Kieron was a normal, energetic little boy, and his parents were surprised when he asked for pencils and paper during a holiday in Cornwall two years ago. They were astonished when the then-5-year-old produced an accomplished picture of boats in a harbor. He progressed rapidly to fully realized landscapes, many depicting the flat, open Norfolk countryside near their home.
"Keith and I don't paint, so we find it difficult to know what's going on inside his head," Michelle said.
"We don't understand it. We don't know where it comes from. But he's adamant it's what he wants to do. When your child has got such a gift and a talent, you have to support him."
That hasn't stopped the Williamsons worrying about whether they are doing the right thing in exposing him to so much attention.
They showed Kieron's work to a local gallery, which has mounted two exhibitions and is helping them cope with the flood of global interest.
"It's not a natural thing to want to put your kid in the media spotlight," Michelle said.
"We've met so many sharks. All they see is the financial element. They don't see the emotional stuff. You can't separate the art from Kieron."

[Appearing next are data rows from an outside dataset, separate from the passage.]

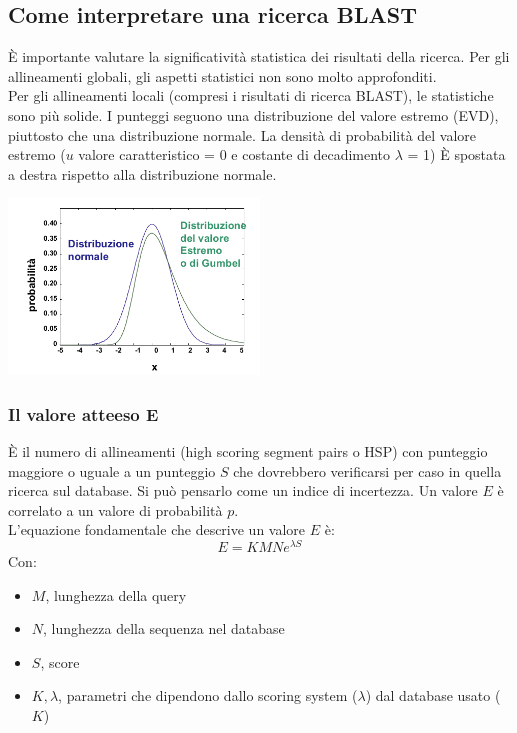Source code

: \documentclass{article}
\begin{document}
\subsection{Come interpretare una ricerca BLAST}
È importante valutare la significatività statistica dei risultati
della ricerca. Per gli allineamenti globali, gli aspetti statistici non sono
molto approfonditi.\\
Per gli allineamenti locali (compresi i risultati di ricerca
BLAST), le statistiche sono più solide. I punteggi seguono
una distribuzione del valore estremo (EVD), piuttosto che
una distribuzione normale.
La densità di probabilità del valore estremo
($u$ valore caratteristico = 0 e costante di decadimento $\lambda$ = 1)
È spostata a destra rispetto alla distribuzione normale.
\begin{center}
    \includegraphics[width=0.5\textwidth]{figures/dist.png}
\end{center}
\subsubsection{Il valore atteeso E}
È il numero di allineamenti (high scoring segment pairs o HSP)
con punteggio maggiore o uguale a un punteggio $S$ che
dovrebbero verificarsi per caso in quella ricerca sul database.
Si può pensarlo come un indice di incertezza.
Un valore $E$ è correlato a un valore di probabilità $p$.\\
L'equazione fondamentale che descrive un valore $E$ è: 
$$ E = KMN e^{\lambda S}$$
Con:
\begin{itemize}
    \item $M$, lunghezza della query
    \item $N$, lunghezza della sequenza nel database
    \item $S$, score
    \item $K, \lambda$, parametri che dipendono dallo scoring system ($\lambda$) dal database usato ($K$)
\end{itemize}
\end{document}

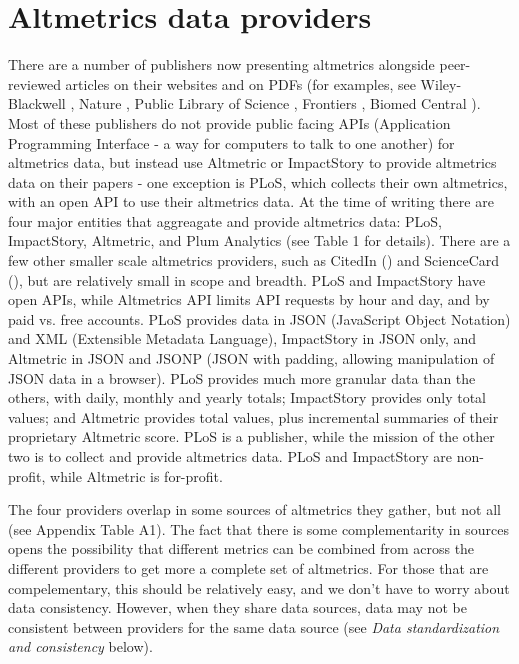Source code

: \documentclass[letterpaper,superscriptaddress,showkeys,longbibliography]{revtex4-1}\usepackage{graphicx, color}
\newcommand{\ignore}[1]{}
\begin{document}
\section*{Altmetrics data providers}

There are a number of publishers now presenting altmetrics alongside peer-reviewed articles on their websites and on PDFs (for examples, see Wiley-Blackwell \cite{wiley}, Nature \cite{nature}, Public Library of Science \cite{plos}, Frontiers \cite{frontiers}, Biomed Central \cite{bmcentral}). Most of these publishers do not provide public facing APIs (Application Programming Interface - a way for computers to talk to one another) for altmetrics data, but instead use Altmetric or ImpactStory to provide altmetrics data on their papers - one exception is PLoS, which collects their own altmetrics, with an open API to use their altmetrics data. At the time of writing there are four major entities that aggreagate and provide altmetrics data: PLoS, ImpactStory, Altmetric, and Plum Analytics (see Table 1 for details). \ignore{Plum Analytics does not have an open public facing interface or API, so will not be discussed further.} There are a few other smaller scale altmetrics providers, such as CitedIn (\cite{citedin}) and ScienceCard (\cite{sciencecard}), but are relatively small in scope and breadth. PLoS and ImpactStory have open APIs, while Altmetrics API limits API requests by hour and day, and by paid vs. free accounts. PLoS provides data in JSON (JavaScript Object Notation) and XML (Extensible Metadata Language), ImpactStory in JSON only, and Altmetric in JSON and JSONP (JSON with padding, allowing manipulation of JSON data in a browser). PLoS provides much more granular data than the others, with daily, monthly and yearly totals; ImpactStory provides only total values; and Altmetric provides total values, plus incremental summaries of their proprietary Altmetric score. PLoS is a publisher, while the mission of the other two is to collect and provide altmetrics data. PLoS and ImpactStory are non-profit, while Altmetric is for-profit.

The four providers overlap in some sources of altmetrics they gather, but not all (see Appendix Table A1). The fact that there is some complementarity in sources opens the possibility that different metrics can be combined from across the different providers to get more a complete set of altmetrics. For those that are compelementary, this should be relatively easy, and we don't have to worry about data consistency. However, when they share data sources, data may not be consistent between providers for the same data source (see \emph{Data standardization and consistency} below).
\end{document}
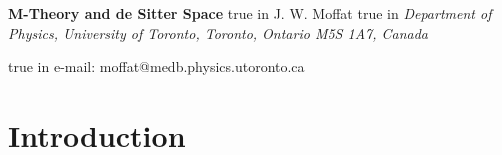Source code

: \documentclass[a4paper,12pt]{article}
\begin{document}
\begin{center}
{\large\bf M-Theory and de Sitter Space}
 true in
{\large J. W. Moffat}
 true in
{\it Department of Physics, University of Toronto,
Toronto, Ontario M5S 1A7, Canada}
\end{center}
\begin{abstract}%
An M-theory constructed in an eleven-dimensional supermanifold with
a \myHighlight{$\diamondsuit$}\coordHE{}-product of field operators is shown to have a de Sitter
space solution. Possible implications of this result for cosmology are
mentioned.
\end{abstract}
 true in e-mail:
moffat@medb.physics.utoronto.ca


\section{Introduction}
\end{document}
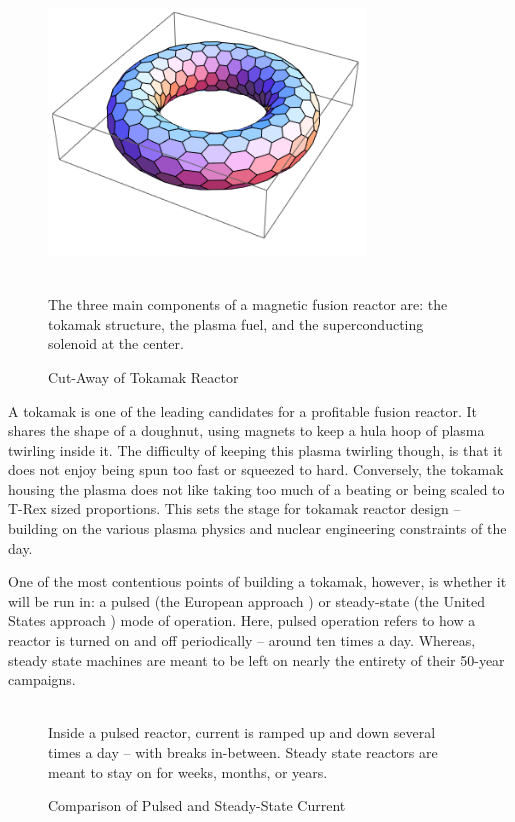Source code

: \begin{figure}
	\centering
%		
	\includegraphics[width=0.75\textwidth]{images/test_image}
	\caption{Cut-Away of Tokamak Reactor} ~\\
	\small The three main components of a magnetic fusion reactor are: the tokamak structure, the plasma fuel, and the superconducting solenoid at the center.
\end{figure}

A tokamak is one of the leading candidates for a profitable fusion reactor. It shares the shape of a doughnut, using magnets to keep a hula hoop of plasma twirling inside it. The difficulty of keeping this plasma twirling though, is that it does not enjoy being spun too fast or squeezed to hard. Conversely, the tokamak housing the plasma does not like taking too much of a beating or being scaled to T-Rex sized proportions. This sets the stage for tokamak reactor design -- building on the various plasma physics and nuclear engineering constraints of the day. 

One of the most contentious points of building a tokamak, however, is whether it will be run in: a pulsed (the European approach \cite{eupulsed}) or steady-state (the United States approach \cite{ussteady}) mode of operation. Here, pulsed operation refers to how a reactor is turned on and off periodically -- around ten times a day. Whereas, steady state machines are meant to be left on nearly the entirety of their 50-year campaigns.

\begin{figure}
	\centering
	\begin{adjustbox}{width=0.75\textwidth}
		
	\end{adjustbox}
	\caption{Comparison of Pulsed and Steady-State Current} ~\\
	\small Inside a pulsed reactor, current is ramped up and down several times a day -- with breaks in-between. Steady state reactors are meant to stay on for weeks, months, or years.
\end{figure}

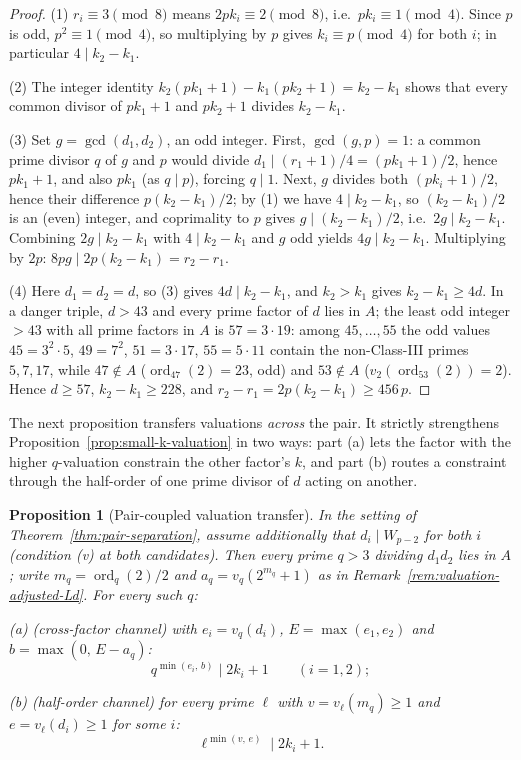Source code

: \documentclass[11pt]{amsart}
\theoremstyle{plain}
\newtheorem{proposition}[theorem]{Proposition}
\theoremstyle{definition}
\theoremstyle{remark}
\numberwithin{equation}{section}
\newcommand{\ord}{\operatorname{ord}}
\begin{document}
\begin{proof}
(1) $r_i \equiv 3 \pmod 8$ means $2 p k_i \equiv 2 \pmod 8$, i.e.\ $p k_i \equiv 1 \pmod 4$. Since $p$ is odd, $p^2 \equiv 1 \pmod 4$, so multiplying by $p$ gives $k_i \equiv p \pmod 4$ for both $i$; in particular $4 \mid k_2 - k_1$.

(2) The integer identity $k_2 (p k_1 + 1) - k_1 (p k_2 + 1) = k_2 - k_1$ shows that every common divisor of $p k_1 + 1$ and $p k_2 + 1$ divides $k_2 - k_1$.

(3) Set $g = \gcd(d_1, d_2)$, an odd integer. First, $\gcd(g, p) = 1$: a common prime divisor $q$ of $g$ and $p$ would divide $d_1 \mid (r_1 + 1)/4 = (p k_1 + 1)/2$, hence $p k_1 + 1$, and also $p k_1$ (as $q \mid p$), forcing $q \mid 1$. Next, $g$ divides both $(p k_i + 1)/2$, hence their difference $p (k_2 - k_1)/2$; by (1) we have $4 \mid k_2 - k_1$, so $(k_2 - k_1)/2$ is an (even) integer, and coprimality to $p$ gives $g \mid (k_2 - k_1)/2$, i.e.\ $2 g \mid k_2 - k_1$. Combining $2 g \mid k_2 - k_1$ with $4 \mid k_2 - k_1$ and $g$ odd yields $4 g \mid k_2 - k_1$. Multiplying by $2 p$: $8 p g \mid 2 p (k_2 - k_1) = r_2 - r_1$.

(4) Here $d_1 = d_2 = d$, so (3) gives $4 d \mid k_2 - k_1$, and $k_2 > k_1$ gives $k_2 - k_1 \geq 4 d$. In a danger triple, $d > 43$ and every prime factor of $d$ lies in $A$; the least odd integer $> 43$ with all prime factors in $A$ is $57 = 3 \cdot 19$: among $45, \dots, 55$ the odd values $45 = 3^2 \cdot 5$, $49 = 7^2$, $51 = 3 \cdot 17$, $55 = 5 \cdot 11$ contain the non-Class-III primes $5, 7, 17$, while $47 \notin A$ ($\ord_{47}(2) = 23$, odd) and $53 \notin A$ ($v_2(\ord_{53}(2)) = 2$). Hence $d \geq 57$, $k_2 - k_1 \geq 228$, and $r_2 - r_1 = 2 p (k_2 - k_1) \geq 456\, p$.
\end{proof}

The next proposition transfers valuations \emph{across} the pair. It strictly strengthens Proposition~\ref{prop:small-k-valuation} in two ways: part (a) lets the factor with the higher $q$-valuation constrain the other factor's $k$, and part (b) routes a constraint through the half-order of one prime divisor of $d$ acting on another.

\begin{proposition}[Pair-coupled valuation transfer]\label{prop:pair-couplings}
In the setting of Theorem~\ref{thm:pair-separation}, assume additionally that $d_i \mid W_{p-2}$ for both $i$ (condition (v) at both candidates). Then every prime $q > 3$ dividing $d_1 d_2$ lies in $A$; write $m_q = \ord_q(2)/2$ and $a_q = v_q(2^{m_q} + 1)$ as in Remark~\ref{rem:valuation-adjusted-Ld}. For every such $q$:

(a) (\emph{cross-factor channel}) with $e_i = v_q(d_i)$, $E = \max(e_1, e_2)$ and $b = \max(0,\, E - a_q)$:
\[
  q^{\min(e_i,\, b)} \;\Big|\; 2 k_i + 1 \qquad (i = 1, 2);
\]

(b) (\emph{half-order channel}) for every prime $\ell$ with $v = v_\ell(m_q) \geq 1$ and $e = v_\ell(d_i) \geq 1$ for some $i$:
\[
  \ell^{\min(v,\, e)} \;\Big|\; 2 k_i + 1.
\]
\end{proposition}
\end{document}
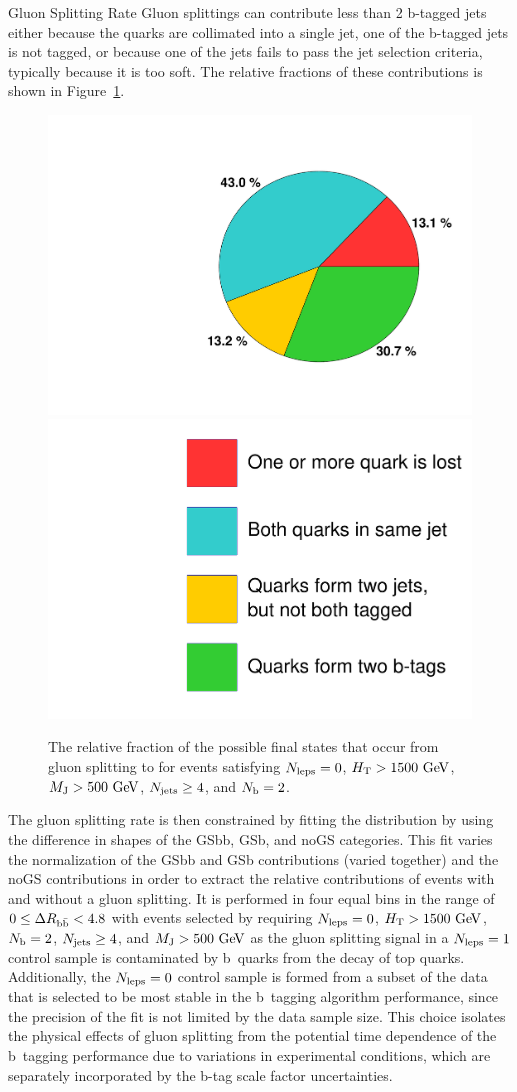 \begin{section}{Gluon Splitting Rate}
Gluon splittings can contribute less than 2 b-tagged jets either because the quarks are collimated into a single jet, one of the b-tagged jets is not tagged, or because one of the jets fails to pass the jet selection criteria, typically because it is too soft.
The relative fractions of these contributions is shown in Figure~\ref{fig:gs_categories}.

\begin{figure}[tbp!]
\begin{center}
\includegraphics[angle=0,width=0.45\columnwidth]{fig/gs_piechart.pdf}
\includegraphics[angle=0,width=0.45\columnwidth]{fig/gs_piechart_legend.pdf}
\end{center}
\caption{The relative fraction of the possible final states that occur from gluon splitting to \bbbar for events satisfying $N_{\mathrm{leps}} = 0$, $H_{\mathrm{T}} > 1500~\mathrm{Ge\kern -0.1em V}$, $M_{\mathrm{J}} > 500~\mathrm{Ge\kern -0.1em V}$, $N_{\mathrm{jets}} \geq 4$, and $N_{\mathrm{b}} = 2$.}
\label{fig:gs_categories}
\end{figure}

The gluon splitting rate is then constrained by fitting the \dRbb distribution by using the difference in shapes of the GSbb, GSb, and noGS categories.
This fit varies the normalization of the GSbb and GSb contributions (varied together) and the noGS contributions in order to extract the relative contributions of events with and without a gluon splitting.
It is performed in four equal bins in the range of $0 \leq \Delta R_{\mathrm{b\bar{b}}} < 4.8$ with events selected by requiring $N_{\mathrm{leps}} = 0$, $H_{\mathrm{T}} > 1500~\mathrm{Ge\kern -0.1em V}$, $N_{\mathrm{b}} = 2$, $N_{\mathrm{jets}} \geq 4$, and $M_{\mathrm{J}} > 500~\mathrm{Ge\kern -0.1em V}$ as the gluon splitting signal in a $N_{\mathrm{leps}} = 1$ control sample is contaminated by b~quarks from the decay of top quarks.
Additionally, the $N_{\mathrm{leps}} = 0$ control sample is formed from a subset of the data that is selected to be most stable in the b~tagging algorithm performance, since the precision of the \dRbb fit is not limited by the data sample size.
This choice isolates the physical effects of gluon splitting from the potential time dependence of the b~tagging performance due to variations in experimental conditions, which are separately incorporated by the b-tag scale factor uncertainties.


\end{section}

A self-possessed blond boy, dressed in a polo shirt, shorts and sneakers, Kieron doesn't seem like a hothouse prodigy.
He likes soccer - he plays defense for a school team - and messing around on the broad North Sea beaches near his home in Holt, a pretty Georgian town 125 miles (200 kilometres) northeast of London.
When he talks about his work, it's with a striking mix of the adult and the childlike. He can discuss his color choices and the interplay of light and dark, but also remembers more idiosyncratic details.
"This," he said, pointing at one landscape, "is when we came back from Holkham and we couldn't get fish and chips because there was a line going from the fish and chip shop to the car park."
When he starts to draw, with a confident, relaxed fluidity, all childishness disappears. Working from a photograph of a river at sunrise, Kieron swiftly sketches the horizon, the mounds of trees and the line of the river, then uses pastels to color the yellowy pink of the sky.
His parents are happy for people to watch him work - it disproves any suspicions that the paintings are not his own.
They encountered that kind of skepticism at first, though Michelle Williamson says it has abated.
Critical opinion on Kieron's work is divided. One newspaper headline asked, "Is Kieron Britain's most exciting painter?" But others have wondered whether Kieron's paintings would be so well-regarded if he were an adult, and asked if his talent will endure.
The precedents are mixed. Pablo Picasso famously said that unlike in music, "there are no child prodigies in painting. What people regard as premature genius is the genius of childhood. It gradually disappears as they get older."
Picasso himself was a child prodigy, however, who went on to revolutionize art. The 19th-century English artist John Everett Millais was made a member of the Royal Academy at 11.
But for every Millais - or Mozart - there are many prodigies whose gifts do not survive puberty.
"Most brilliant 8-year-old pianists or footballers don't maintain it into adulthood," said Jack Boyle, a Glasgow-based child psychologist.
He advises the Williamsons not to worry too much. Kieron's talent is unlikely to do him any harm.
"Children like being successful and they like being the best," Boyle said. "My advice? Take the money and run. Milk it for every penny, but don't harm the child in the process.
"Develop his other interests - and sell as many of the paintings as you can."
At the moment, Michelle Williamson is looking forward to the start of the school year in September, when exhibitions and interviews will be replaced by homework and normal childhood routines.